Monday, March 12, 2012

Spring has sprung, the grass is ris. I wonder where the birdies is?

With a little work they could be encouraged to your garden.

With the glorious sunshine this weekend we have been getting outside and making plans for our back garden at Glandford. We are fortunate in having a half acre field as a back garden, but you can still do a lot for the wildlife with a much smaller plot.

Out the back.
The best place to start is assessing what you already have. Here there is an open area of rough grass with a ragged hawthorn hedge at one end and along the boundary with the seed crop field mentioned in the Glandford Finch Invasion blog post a few weeks ago. There is a short section of soil bank topped with a few bushes and two small willow trees. The far north end is a patch of low hawthorn and bramble scrub and there are a few old railway sleepers in a heap.

Barren Srawberry
(Potentilla sterilis)
Common field speedwell
(Veronica persica)
Looking in a bit more detail there are a few wild flowers already coming through including common field speedwell (Veronica persica), barren strawberry (Potentilla sterilis), colt's-foot (Tussilago farfara) and some other interesting looking stuff coming up that is too small for me to commit myself to positively identifying yet! Not a bad start really, but lots more to be done.

(Tussilago farfara)
First of all the pond. Water in the garden is always a big draw, especially if it varies in depth and has muddy, stony and sandy edges. As well as the plants, invertebrates and hopefully amphibians, a pond should help the birds too, providing a drink and a place for a wash and brush up. Even a very small area of water can get a surprising variety of species if it does not dry out in the summer.
The site for the pond.
Our area designated to be the pond should be big enough to get a good variety of plants established and attract dragonflies and have a good diversity of nooks and crannies in the water and around the edge for other invertebrates.
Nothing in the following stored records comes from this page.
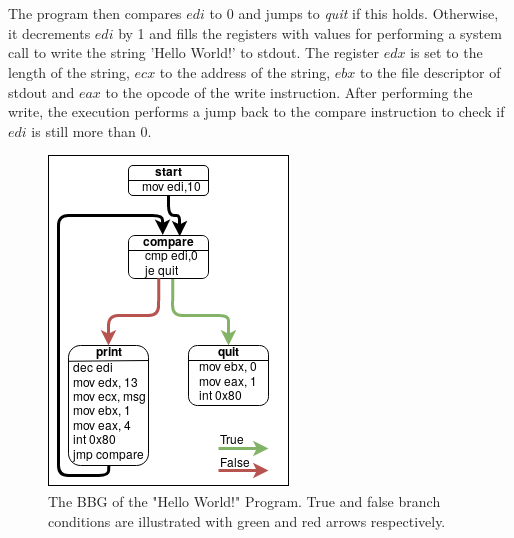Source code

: \documentclass{kththesis}
\renewcommand{\it}[1]{\textit{#1}}
\begin{document}
\\ \\
The program then compares $edi$ to 0 and jumps to \it{quit} if this holds. Otherwise, it decrements $edi$ by 1 and fills the registers with values for performing a system call to write the string 'Hello World!' to stdout. The register $edx$ is set to the length of the string, $ecx$ to the address of the string, $ebx$ to the file descriptor of stdout and $eax$ to the opcode of the write instruction. After performing the write, the execution performs a jump back to the compare instruction to check if $edi$ is still more than 0.
\begin{figure}[!t]
    \centering
    \includegraphics[scale=0.6]{Images/BBGExample.png}
    \caption[The BBG of the "Hello World!" Program.]{The BBG of the "Hello World!" Program. True and false branch conditions are illustrated with green and red arrows respectively.}
    \label{fig:HelloBBG}
\end{figure}
\noindent
\end{document}
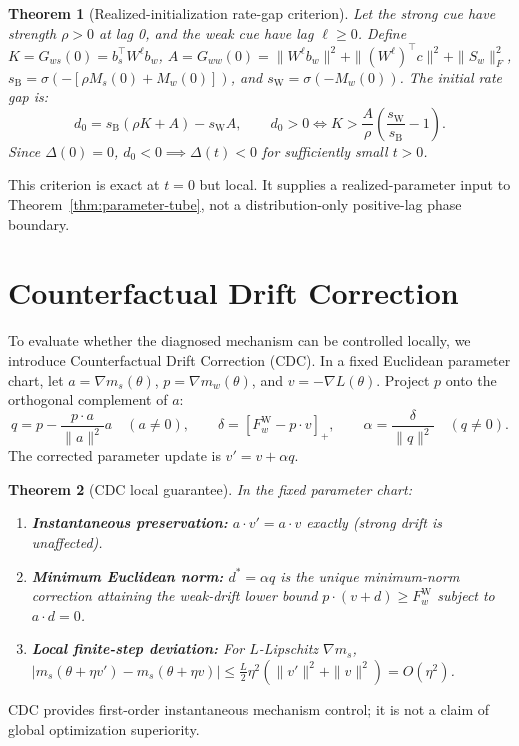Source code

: \documentclass{article}
\newtheorem{theorem}{Theorem}
\theoremstyle{definition}
\theoremstyle{remark}
\newcommand{\sigm}{\sigma}
\newcommand{\Bcond}{\mathrm{B}}
\newcommand{\Wcond}{\mathrm{W}}
\begin{document}
\begin{theorem}[Realized-initialization rate-gap criterion]
\label{thm:initial-gap}
Let the strong cue have strength $\rho > 0$ at lag 0, and the weak cue have lag $\ell \ge 0$. Define $K = G_{ws}(0) = b_s^\top W^\ell b_w$, $A = G_{ww}(0) = \|W^\ell b_w\|^2 + \|(W^\ell)^\top c\|^2 + \|S_w\|_F^2$, $s_{\Bcond} = \sigm(-[\rho M_s(0) + M_w(0)])$, and $s_{\Wcond} = \sigm(-M_w(0))$. The initial rate gap is:
\begin{equation}
  d_0 = s_{\Bcond}(\rho K + A) - s_{\Wcond} A, \qquad d_0 > 0 \iff K > \frac{A}{\rho}\left(\frac{s_{\Wcond}}{s_{\Bcond}} - 1\right).
  \label{eq:initial-gap-formula}
\end{equation}
Since $\Delta(0) = 0$, $d_0 < 0 \implies \Delta(t) < 0$ for sufficiently small $t > 0$.
\end{theorem}
This criterion is exact at $t=0$ but local. It supplies a realized-parameter input to Theorem~\ref{thm:parameter-tube}, not a distribution-only positive-lag phase boundary.

\section{Counterfactual Drift Correction}
\label{sec:cdc}
To evaluate whether the diagnosed mechanism can be controlled locally, we introduce Counterfactual Drift Correction (CDC). In a fixed Euclidean parameter chart, let $a = \nabla m_s(\theta)$, $p = \nabla m_w(\theta)$, and $v = -\nabla L(\theta)$.
Project $p$ onto the orthogonal complement of $a$:
\begin{equation}
  q = p - \frac{p \cdot a}{\|a\|^2} a \quad (a \ne 0), \qquad \delta = [F_w^{\Wcond} - p \cdot v]_+, \qquad \alpha = \frac{\delta}{\|q\|^2} \quad (q \ne 0).
  \label{eq:cdc-formula}
\end{equation}
The corrected parameter update is $v' = v + \alpha q$.

\begin{theorem}[CDC local guarantee]
\label{thm:cdc-guarantee}
In the fixed parameter chart:
\begin{enumerate}[leftmargin=*]
  \item \textbf{Instantaneous preservation:} $a \cdot v' = a \cdot v$ exactly (strong drift is unaffected).
  \item \textbf{Minimum Euclidean norm:} $d^* = \alpha q$ is the unique minimum-norm correction attaining the weak-drift lower bound $p \cdot (v+d) \ge F_w^{\Wcond}$ subject to $a \cdot d = 0$.
  \item \textbf{Local finite-step deviation:} For $L$-Lipschitz $\nabla m_s$, $|m_s(\theta + \eta v') - m_s(\theta + \eta v)| \le \frac{L}{2} \eta^2 (\|v'\|^2 + \|v\|^2) = O(\eta^2)$.
\end{enumerate}
\end{theorem}
CDC provides first-order instantaneous mechanism control; it is not a claim of global optimization superiority.
\end{document}
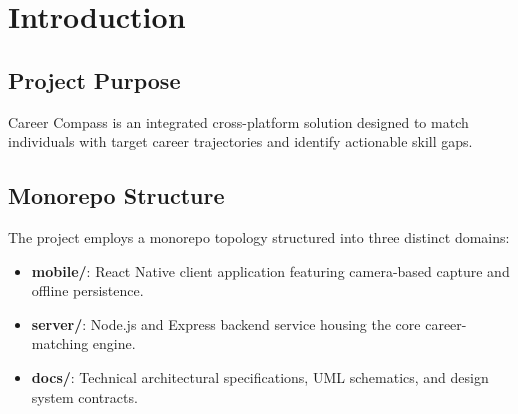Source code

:\section{Introduction}
\subsection{Project Purpose}
Career Compass is an integrated cross-platform solution designed to match individuals with target career trajectories and identify actionable skill gaps. 

\subsection{Monorepo Structure}
The project employs a monorepo topology structured into three distinct domains:
\begin{itemize}
    \item \textbf{mobile/}: React Native client application featuring camera-based capture and offline persistence.
    \item \textbf{server/}: Node.js and Express backend service housing the core career-matching engine.
    \item \textbf{docs/}: Technical architectural specifications, UML schematics, and design system contracts.
\end{itemize}
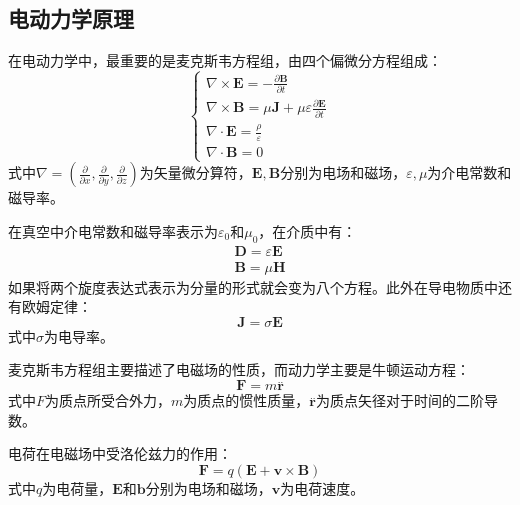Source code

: \documentclass[UTF8,a4paper,10pt]{ctexart}
\begin{document}
\begin{multicols}{2}
        \subsection{电动力学原理}
        在电动力学中，最重要的是麦克斯韦方程组，由四个偏微分方程组成：
        \begin{equation}
            \left\{ \begin{array}{l}
                \nabla \times \bm{E} = -\frac{\partial \bm{B}}{\partial t}\\
                \nabla \times \bm{B} = \mu \bm{J}+\mu \varepsilon \frac{\partial \bm{E}}{\partial t}\\
                \nabla \cdot \bm{E} = \frac{\rho}{\varepsilon}\\
                \nabla \cdot \bm{B} = 0
            \end{array}\right.
        \end{equation}
        式中$\nabla = (\frac{\partial}{\partial x},\frac{\partial}{\partial y},\frac{\partial}{\partial z})$为矢量微分算符，$\bm{E},\bm{B}$分别为电场和磁场，$\varepsilon,\mu$为介电常数和磁导率。\par
        在真空中介电常数和磁导率表示为$\varepsilon_0$和$\mu_0$，在介质中有：
        \begin{equation}
            \begin{array}{c}
                \bm{D} = \varepsilon \bm{E}\\
                \bm{B} = \mu \bm{H}
            \end{array}
        \end{equation}
        如果将两个旋度表达式表示为分量的形式就会变为八个方程。此外在导电物质中还有欧姆定律：
        \begin{equation}
            \bm{J} = \sigma \bm{E}
        \end{equation}
        式中$\sigma$为电导率。\par
        麦克斯韦方程组主要描述了电磁场的性质，而动力学主要是牛顿运动方程：
        \begin{equation}
            \bm{F} = m\stackrel{..}{\bm{r}}
        \end{equation}
        式中$F$为质点所受合外力，$m$为质点的惯性质量，$\stackrel{..}{\bm{r}}$为质点矢径对于时间的二阶导数。\par
        电荷在电磁场中受洛伦兹力的作用：
        \begin{equation}
            \bm{F} = q(\bm{E}+\bm{v}\times\bm{B})
        \end{equation}
        式中$q$为电荷量，$\bm{E}$和$\bm{b}$分别为电场和磁场，$\bm{v}$为电荷速度。\par

\end{multicols}
\end{document}
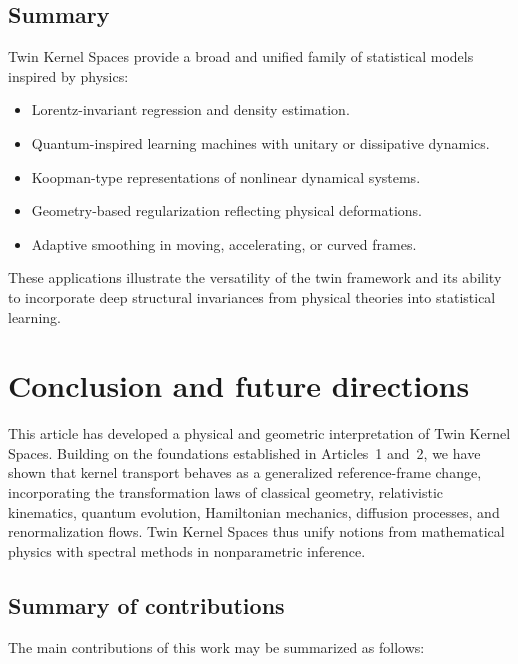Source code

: \documentclass[11pt]{article}
\theoremstyle{definition}
\begin{document}
\subsection{Summary}

Twin Kernel Spaces provide a broad and unified family of statistical models inspired by physics:
\begin{itemize}[itemsep=3pt]
	\item Lorentz-invariant regression and density estimation.
	\item Quantum-inspired learning machines with unitary or dissipative dynamics.
	\item Koopman-type representations of nonlinear dynamical systems.
	\item Geometry-based regularization reflecting physical deformations.
	\item Adaptive smoothing in moving, accelerating, or curved frames.
\end{itemize}

These applications illustrate the versatility of the twin framework and its ability to incorporate deep structural invariances from physical theories into statistical learning.

	
\section{Conclusion and future directions}
\label{sec:conclusion}

This article has developed a physical and geometric interpretation of Twin Kernel Spaces.
Building on the foundations established in Articles~1 and~2, we have shown that kernel transport behaves as a generalized reference-frame change, incorporating the transformation laws of classical geometry, relativistic kinematics, quantum evolution, Hamiltonian mechanics, diffusion processes, and renormalization flows.
Twin Kernel Spaces thus unify notions from mathematical physics with spectral methods in nonparametric inference.

\subsection*{Summary of contributions}

The main contributions of this work may be summarized as follows:
\end{document}
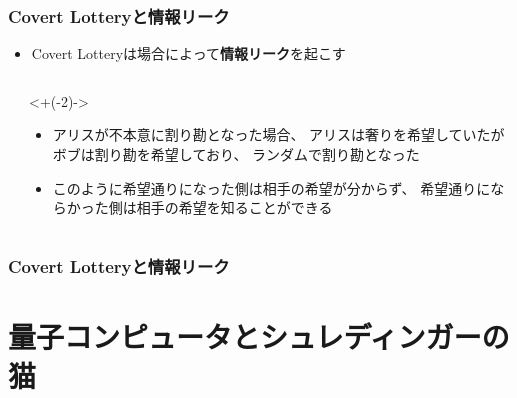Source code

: \begin{frame}
  \frametitle{Covert Lotteryと情報リーク}

  \begin{itemize}
    \item Covert Lotteryは場合によって\textbf{情報リーク}を起こす
  \end{itemize}

  \begin{columns}
    \begin{column}{0.6\textwidth}

    \end{column}
    \begin{column}{0.4\textwidth}
      \uncover<+(-2)->{
        \begin{itemize}
          \item アリスが不本意に割り勘となった場合、
          アリスは奢りを希望していたがボブは割り勘を希望しており、
          ランダムで割り勘となった

          \item<2-> このように希望通りになった側は相手の希望が分からず、
          希望通りにならかった側は相手の希望を知ることができる
        \end{itemize}
      }
    \end{column}
  \end{columns}
\end{frame}

\begin{frame}
  \frametitle{Covert Lotteryと情報リーク}


  \pause
\end{frame}

\section{量子コンピュータとシュレディンガーの猫}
Although we have a good number of fruit-baring bushes with the hawthorn, a bit more choice is always desirable. Cherry and elder trees provide a good sugar-rich feast in the summer and apples, especially late fruiting varieties, are popular with thrushes in the autumn. For the insect-eating birds flowering and evergreen shrubs are a good idea as well as log piles and areas of bare soil. Attracting incests is good for the birds, but they are also fascinating in themselves. One of the best ways to observe the more flighty insects like butterflies, moths and dragonflies is with a close-focusing binocular. A lot of modern 8x32 binoculars focus down to less than 2m (6'6''), but the best are the Pentax Papilio 6.5x21 and 8.5x21 both with a minimum focusing distance of 50cm (1'8''). Not only are these bins good for seeing fine detail on a butterflies wings for example, they can also be quite handy for inspecting the contents of a pond without getting wet!  Our plant shopping list includes lavender for moths and bees, a buddleia bush or two, a guelder rose and maybe a rowan tree (mountain ash).

The old wood burner.
One of the best ways to make a garden a haven for wildlife is to be untidy.   If you have the space to let a part of your garden run wild, long grass, brambles, old flower pots and log piles provide hiding, nesting and foraging places for insects, slugs and snails, small mammals, reptiles and amphibians and birds. The old wood burning stove from our old shop has got a new lease of life in the long grass where we hope in time a robin or wren may decide to nest.
With the addition of a pile of big stones, some decoratively arranged railway sleepers and few nest boxes we'll be sorted for the spring.

Lots more to do, but that should keep us busy for now. We'll keep you up dated.